Although the entries contain pictures, your copy should hold only their exact text.

(Document images with source code)
────────────────
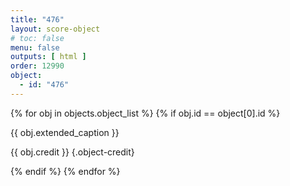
 ```yaml
---
title: "476"
layout: score-object
# toc: false
menu: false
outputs: [ html ]
order: 12990
object:
  - id: "476"
---
```


{% for obj in objects.object_list %}
{% if obj.id == object[0].id %}

{{ obj.extended_caption }}

{{ obj.credit }} {.object-credit}

{% endif %}
{% endfor %}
────────────────
TASK RESPONSE:
 ```yaml
---
title: "476"
layout: score-object
# toc: false
menu: false
outputs: [ html ]
order: 12990
object:
  - id: "476"
---
```


{% for obj in objects.object_list %}
{% if obj.id == object[0].id %}

{{ obj.extended_caption }}

{{ obj.credit }} {.object-credit}

{% endif %}
{% endfor %}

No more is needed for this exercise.